S240, segmenting the query text according to the query segmenter to obtain a query index; and the participle granularity of the query participle device is coarser than the participle granularity of the write-in participle device.

S250, searching at least one log index matched with the query index, and selecting target log data from the log data according to a matching result.

Specifically, a first mapping relationship between the corresponding query index and each log index and a second mapping relationship between different matching results and different target log data may be established in advance. Correspondingly, based on the first mapping relation, corresponding log indexes can be matched according to the obtained query index, and at least one matched log index is used as a corresponding matching result; based on the second mapping relationship, the corresponding log data can be matched according to the obtained matching result, and the matched log data is used as corresponding target log data.

Illustratively, searching at least one log index matched with the query index, and selecting target log data from the log data according to a matching result may include: splitting the query index to obtain at least one query word; respectively searching the log indexes matched with the query words; and selecting the target log data from the log data corresponding to the matched log index.

The query word may be each word included in the query text.

Specifically, the mapping relationship between different query words and each log index may be established in advance. Correspondingly, based on the mapping relationship, the corresponding log indexes can be respectively matched according to the obtained query words. Because the log indexes and the log data are stored in association, the corresponding log data can be determined according to the matched log indexes. Correspondingly, the log data meeting the requirements can be selected as corresponding target log data by traversing all the determined log data.

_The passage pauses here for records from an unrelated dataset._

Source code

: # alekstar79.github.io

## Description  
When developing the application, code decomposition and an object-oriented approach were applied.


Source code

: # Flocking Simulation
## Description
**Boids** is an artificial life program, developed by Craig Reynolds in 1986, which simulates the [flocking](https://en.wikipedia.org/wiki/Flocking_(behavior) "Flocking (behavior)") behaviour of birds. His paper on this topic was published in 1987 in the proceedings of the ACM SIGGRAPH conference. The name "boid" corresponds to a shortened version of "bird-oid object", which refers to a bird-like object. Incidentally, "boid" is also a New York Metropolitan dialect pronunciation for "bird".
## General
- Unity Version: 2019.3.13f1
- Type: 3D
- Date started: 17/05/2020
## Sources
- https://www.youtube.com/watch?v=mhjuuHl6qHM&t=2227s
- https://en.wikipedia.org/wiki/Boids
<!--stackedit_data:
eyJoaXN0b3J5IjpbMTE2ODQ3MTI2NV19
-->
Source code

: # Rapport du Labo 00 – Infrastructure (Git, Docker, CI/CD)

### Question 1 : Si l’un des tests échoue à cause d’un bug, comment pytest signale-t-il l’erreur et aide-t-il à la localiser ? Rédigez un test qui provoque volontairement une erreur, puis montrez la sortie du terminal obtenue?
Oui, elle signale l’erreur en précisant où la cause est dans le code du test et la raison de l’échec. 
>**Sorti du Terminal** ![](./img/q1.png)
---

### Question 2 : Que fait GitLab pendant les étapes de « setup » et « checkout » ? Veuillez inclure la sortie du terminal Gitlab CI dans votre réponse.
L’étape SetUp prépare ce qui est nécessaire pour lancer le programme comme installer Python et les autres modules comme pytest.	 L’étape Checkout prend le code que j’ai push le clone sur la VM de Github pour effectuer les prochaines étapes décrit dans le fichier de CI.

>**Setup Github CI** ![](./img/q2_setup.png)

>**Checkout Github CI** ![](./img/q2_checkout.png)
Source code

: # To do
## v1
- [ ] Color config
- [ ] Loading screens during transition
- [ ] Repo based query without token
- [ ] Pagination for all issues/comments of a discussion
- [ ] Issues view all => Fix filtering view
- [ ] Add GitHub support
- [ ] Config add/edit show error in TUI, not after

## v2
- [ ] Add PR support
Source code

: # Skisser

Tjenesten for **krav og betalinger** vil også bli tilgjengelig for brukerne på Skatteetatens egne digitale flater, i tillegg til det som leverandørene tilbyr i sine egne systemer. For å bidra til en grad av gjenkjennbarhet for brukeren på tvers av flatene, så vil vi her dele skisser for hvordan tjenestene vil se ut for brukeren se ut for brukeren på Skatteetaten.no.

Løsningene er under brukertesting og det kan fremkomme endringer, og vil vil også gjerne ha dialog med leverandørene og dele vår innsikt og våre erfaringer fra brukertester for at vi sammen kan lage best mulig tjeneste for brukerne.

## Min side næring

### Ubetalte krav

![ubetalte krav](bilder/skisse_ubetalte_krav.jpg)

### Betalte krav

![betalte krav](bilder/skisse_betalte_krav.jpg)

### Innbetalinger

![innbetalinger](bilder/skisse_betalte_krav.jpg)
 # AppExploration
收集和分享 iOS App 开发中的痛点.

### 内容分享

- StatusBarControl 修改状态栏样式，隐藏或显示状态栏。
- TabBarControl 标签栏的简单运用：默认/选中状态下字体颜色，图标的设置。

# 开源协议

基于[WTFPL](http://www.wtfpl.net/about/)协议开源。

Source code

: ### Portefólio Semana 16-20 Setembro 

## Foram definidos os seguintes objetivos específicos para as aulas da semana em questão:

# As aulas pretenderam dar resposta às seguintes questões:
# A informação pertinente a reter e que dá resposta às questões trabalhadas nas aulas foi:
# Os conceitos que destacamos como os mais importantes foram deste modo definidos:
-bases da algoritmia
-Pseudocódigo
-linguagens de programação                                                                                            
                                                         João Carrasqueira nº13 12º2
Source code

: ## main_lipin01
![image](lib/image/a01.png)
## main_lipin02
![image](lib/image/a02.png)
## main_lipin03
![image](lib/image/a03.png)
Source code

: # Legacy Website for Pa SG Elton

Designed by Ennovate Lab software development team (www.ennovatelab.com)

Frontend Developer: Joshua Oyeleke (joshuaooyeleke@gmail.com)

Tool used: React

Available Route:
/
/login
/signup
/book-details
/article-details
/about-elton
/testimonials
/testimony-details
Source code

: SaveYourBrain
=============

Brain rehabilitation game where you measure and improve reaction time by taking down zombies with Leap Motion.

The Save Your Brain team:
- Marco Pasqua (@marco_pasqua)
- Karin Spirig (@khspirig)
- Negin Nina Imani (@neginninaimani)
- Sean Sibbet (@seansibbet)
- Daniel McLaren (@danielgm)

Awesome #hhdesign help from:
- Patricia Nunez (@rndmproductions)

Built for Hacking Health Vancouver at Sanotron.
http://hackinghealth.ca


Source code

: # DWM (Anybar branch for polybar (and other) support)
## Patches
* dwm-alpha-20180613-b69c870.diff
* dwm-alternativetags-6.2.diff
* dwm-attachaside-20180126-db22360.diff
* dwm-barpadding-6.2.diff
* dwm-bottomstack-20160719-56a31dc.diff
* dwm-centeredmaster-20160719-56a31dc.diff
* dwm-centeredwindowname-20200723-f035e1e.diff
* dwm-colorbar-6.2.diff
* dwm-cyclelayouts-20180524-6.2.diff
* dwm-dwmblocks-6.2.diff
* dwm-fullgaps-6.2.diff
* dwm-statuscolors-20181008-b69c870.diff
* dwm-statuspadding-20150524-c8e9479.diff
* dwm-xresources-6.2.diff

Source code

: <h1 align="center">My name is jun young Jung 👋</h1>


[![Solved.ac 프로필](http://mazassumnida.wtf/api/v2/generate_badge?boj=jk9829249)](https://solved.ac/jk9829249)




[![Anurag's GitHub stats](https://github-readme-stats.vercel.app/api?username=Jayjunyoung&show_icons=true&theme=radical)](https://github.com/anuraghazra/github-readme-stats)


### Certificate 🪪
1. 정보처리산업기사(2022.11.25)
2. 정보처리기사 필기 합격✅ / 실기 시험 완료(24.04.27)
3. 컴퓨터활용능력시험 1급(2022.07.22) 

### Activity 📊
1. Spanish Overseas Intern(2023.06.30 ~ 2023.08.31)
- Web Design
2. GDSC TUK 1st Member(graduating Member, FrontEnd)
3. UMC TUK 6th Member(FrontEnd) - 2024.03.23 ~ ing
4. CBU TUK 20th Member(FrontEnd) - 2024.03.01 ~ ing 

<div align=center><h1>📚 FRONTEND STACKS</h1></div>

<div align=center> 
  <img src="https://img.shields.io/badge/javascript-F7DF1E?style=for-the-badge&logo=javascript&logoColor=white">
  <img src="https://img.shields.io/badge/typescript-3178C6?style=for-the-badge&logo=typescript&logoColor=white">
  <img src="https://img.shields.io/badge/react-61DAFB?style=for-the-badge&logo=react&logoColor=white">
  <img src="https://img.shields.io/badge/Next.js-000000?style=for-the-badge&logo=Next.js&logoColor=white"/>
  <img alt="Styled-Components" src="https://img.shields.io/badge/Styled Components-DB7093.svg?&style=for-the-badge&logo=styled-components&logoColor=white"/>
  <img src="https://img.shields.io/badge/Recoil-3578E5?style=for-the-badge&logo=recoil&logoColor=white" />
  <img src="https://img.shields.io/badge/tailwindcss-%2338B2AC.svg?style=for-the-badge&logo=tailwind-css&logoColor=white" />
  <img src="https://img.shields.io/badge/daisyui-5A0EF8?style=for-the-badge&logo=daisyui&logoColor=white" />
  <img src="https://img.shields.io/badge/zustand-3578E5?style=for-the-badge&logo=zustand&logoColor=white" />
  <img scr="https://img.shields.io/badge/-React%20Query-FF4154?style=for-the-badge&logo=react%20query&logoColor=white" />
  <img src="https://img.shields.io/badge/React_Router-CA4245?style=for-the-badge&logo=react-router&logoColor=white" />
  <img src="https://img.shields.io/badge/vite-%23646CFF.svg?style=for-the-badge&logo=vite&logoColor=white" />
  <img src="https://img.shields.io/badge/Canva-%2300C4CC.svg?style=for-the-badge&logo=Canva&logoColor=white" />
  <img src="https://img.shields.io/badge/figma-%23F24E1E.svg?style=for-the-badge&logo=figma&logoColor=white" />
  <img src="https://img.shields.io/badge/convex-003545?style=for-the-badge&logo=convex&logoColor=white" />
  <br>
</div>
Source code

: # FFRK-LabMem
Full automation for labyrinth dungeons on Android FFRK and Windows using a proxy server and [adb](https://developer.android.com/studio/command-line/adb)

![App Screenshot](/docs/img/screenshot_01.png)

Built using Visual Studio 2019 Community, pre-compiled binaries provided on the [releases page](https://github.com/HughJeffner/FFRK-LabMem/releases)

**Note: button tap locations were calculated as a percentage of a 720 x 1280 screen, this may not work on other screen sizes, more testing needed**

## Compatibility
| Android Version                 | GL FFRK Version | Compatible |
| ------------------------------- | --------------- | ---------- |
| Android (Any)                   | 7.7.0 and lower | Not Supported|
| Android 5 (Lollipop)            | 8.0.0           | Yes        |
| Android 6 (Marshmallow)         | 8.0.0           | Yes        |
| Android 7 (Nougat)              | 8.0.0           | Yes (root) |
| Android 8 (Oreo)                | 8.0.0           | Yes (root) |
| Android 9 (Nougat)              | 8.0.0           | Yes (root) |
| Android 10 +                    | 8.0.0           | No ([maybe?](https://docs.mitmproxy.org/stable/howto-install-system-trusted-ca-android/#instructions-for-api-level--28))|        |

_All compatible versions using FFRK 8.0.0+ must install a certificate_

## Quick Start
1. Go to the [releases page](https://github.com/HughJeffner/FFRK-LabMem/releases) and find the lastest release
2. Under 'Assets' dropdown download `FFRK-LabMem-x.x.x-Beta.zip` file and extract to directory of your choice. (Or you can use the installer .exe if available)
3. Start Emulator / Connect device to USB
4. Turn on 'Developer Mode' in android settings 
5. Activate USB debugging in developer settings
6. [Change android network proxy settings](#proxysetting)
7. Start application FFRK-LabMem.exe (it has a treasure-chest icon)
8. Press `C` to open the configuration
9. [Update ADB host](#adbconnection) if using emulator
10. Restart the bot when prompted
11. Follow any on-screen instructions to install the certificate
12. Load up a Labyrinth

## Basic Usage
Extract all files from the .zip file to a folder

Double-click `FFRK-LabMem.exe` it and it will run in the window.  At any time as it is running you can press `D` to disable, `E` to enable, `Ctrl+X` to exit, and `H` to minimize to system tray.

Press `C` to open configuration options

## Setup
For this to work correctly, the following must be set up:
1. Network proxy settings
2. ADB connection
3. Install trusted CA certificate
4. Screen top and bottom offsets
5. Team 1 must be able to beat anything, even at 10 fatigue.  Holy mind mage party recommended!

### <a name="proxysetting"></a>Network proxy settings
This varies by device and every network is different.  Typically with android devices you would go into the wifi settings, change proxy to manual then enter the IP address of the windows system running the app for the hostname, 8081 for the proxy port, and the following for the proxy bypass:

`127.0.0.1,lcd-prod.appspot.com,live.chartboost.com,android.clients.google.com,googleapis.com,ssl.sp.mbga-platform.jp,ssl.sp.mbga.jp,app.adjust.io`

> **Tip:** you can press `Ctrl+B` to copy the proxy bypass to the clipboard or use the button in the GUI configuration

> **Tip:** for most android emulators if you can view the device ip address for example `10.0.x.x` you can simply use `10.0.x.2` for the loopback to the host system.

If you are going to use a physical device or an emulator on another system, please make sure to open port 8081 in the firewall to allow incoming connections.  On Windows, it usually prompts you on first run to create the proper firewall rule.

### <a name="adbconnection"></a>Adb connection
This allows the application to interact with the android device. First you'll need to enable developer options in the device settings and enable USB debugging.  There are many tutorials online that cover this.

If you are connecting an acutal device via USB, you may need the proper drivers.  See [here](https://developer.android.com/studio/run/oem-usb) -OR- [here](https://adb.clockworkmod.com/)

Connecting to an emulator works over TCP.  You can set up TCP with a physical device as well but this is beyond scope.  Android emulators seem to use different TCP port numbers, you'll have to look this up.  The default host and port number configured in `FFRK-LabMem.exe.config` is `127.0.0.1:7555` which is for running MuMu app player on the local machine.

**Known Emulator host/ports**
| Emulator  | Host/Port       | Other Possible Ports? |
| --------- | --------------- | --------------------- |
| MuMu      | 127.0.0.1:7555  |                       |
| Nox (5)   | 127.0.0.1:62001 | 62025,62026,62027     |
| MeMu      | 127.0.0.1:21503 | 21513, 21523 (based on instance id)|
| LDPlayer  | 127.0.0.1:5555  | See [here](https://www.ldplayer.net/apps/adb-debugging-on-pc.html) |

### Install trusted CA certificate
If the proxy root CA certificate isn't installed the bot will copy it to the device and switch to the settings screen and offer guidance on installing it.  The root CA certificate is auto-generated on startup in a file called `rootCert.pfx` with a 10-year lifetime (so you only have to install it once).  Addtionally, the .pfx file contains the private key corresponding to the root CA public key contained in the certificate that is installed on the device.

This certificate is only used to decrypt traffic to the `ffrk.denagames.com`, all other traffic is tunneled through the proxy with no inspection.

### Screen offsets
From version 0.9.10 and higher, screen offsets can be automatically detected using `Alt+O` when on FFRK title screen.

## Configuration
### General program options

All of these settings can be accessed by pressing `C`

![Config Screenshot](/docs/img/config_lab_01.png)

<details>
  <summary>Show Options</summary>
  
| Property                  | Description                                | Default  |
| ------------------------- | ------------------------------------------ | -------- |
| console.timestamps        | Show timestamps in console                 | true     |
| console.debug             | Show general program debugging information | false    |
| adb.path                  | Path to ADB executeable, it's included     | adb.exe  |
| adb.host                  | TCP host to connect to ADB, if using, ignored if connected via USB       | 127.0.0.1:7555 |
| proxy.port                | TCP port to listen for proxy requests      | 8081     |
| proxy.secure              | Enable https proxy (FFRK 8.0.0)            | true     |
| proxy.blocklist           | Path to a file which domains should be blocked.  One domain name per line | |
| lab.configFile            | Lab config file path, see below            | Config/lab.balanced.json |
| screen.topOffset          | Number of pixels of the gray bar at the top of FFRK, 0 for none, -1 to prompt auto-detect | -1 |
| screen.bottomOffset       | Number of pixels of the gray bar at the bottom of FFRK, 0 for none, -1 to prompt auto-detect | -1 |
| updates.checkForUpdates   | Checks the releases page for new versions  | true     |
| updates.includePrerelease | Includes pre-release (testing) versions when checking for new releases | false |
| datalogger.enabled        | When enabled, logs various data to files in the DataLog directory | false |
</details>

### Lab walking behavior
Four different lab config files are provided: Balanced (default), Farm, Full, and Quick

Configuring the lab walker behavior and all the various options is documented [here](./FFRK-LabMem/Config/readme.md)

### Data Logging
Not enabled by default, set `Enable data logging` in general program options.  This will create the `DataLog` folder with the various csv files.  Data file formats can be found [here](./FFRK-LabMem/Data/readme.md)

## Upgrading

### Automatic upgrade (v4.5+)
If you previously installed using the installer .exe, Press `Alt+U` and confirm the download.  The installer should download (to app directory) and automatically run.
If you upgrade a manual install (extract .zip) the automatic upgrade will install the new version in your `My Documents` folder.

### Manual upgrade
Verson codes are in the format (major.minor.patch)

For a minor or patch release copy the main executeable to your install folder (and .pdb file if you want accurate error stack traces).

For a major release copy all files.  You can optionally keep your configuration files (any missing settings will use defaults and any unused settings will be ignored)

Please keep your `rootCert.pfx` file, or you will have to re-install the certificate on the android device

It can be understood that the query index is split to obtain at least one query word, so that the corresponding query index can be further split into the at least one query word in the process of querying the corresponding log data, and the corresponding log index is further matched based on the query word, so that the condition that the matched log index is not accurate enough due to incomplete splitting of the corresponding query text index can be avoided, the fineness of the corresponding log index determination is effectively improved, and meanwhile, the accuracy of subsequently determining the corresponding target log data is improved.

Illustratively, selecting the target log data from the log data corresponding to the matched log index may include: taking the log data corresponding to the matched log index as candidate log data; determining the matching degree of the candidate log data according to the matched log indexes in the candidate log data; and taking the candidate log data with the highest matching degree as the target log data.

Specifically, a mapping relationship between matching log indexes in each candidate log data and matching degrees of the corresponding candidate log data may be established in advance. Correspondingly, based on the mapping relationship, the corresponding matching degree can be matched according to the matched log indexes in the determined candidate log data, and the matched matching degree is taken as the matching degree of each corresponding candidate log data. Based on this, the determined matching degrees of the respective candidate log data may be compared, and the candidate log data with the highest matching degree may be taken as the corresponding target log data.

It is understood that by using the matched log index corresponding to the log data as the candidate log data; determining the matching degree of the candidate log data according to the matched log indexes in the candidate log data; and taking the candidate log data with higher matching degree (such as the highest) as the target log data. By the method, when the corresponding target log data is determined, the matching degree of the candidate log data can be determined based on the matched log index in the candidate log data, and the candidate log data with higher matching degree is selected as the corresponding target log data, so that the condition that the determined target log data is not accurate enough due to the fact that the matching degree of each candidate log data is not referred to is avoided, and the accuracy rate of the corresponding target log data in determining is improved.

For example, determining the matching degree of the candidate log data according to the matched log index in the candidate log data may include: and determining the matching degree of the candidate log data according to the number and position continuity of the matched log indexes in the candidate log data.

Wherein, the location continuity can be a continuity degree between locations of the log indexes.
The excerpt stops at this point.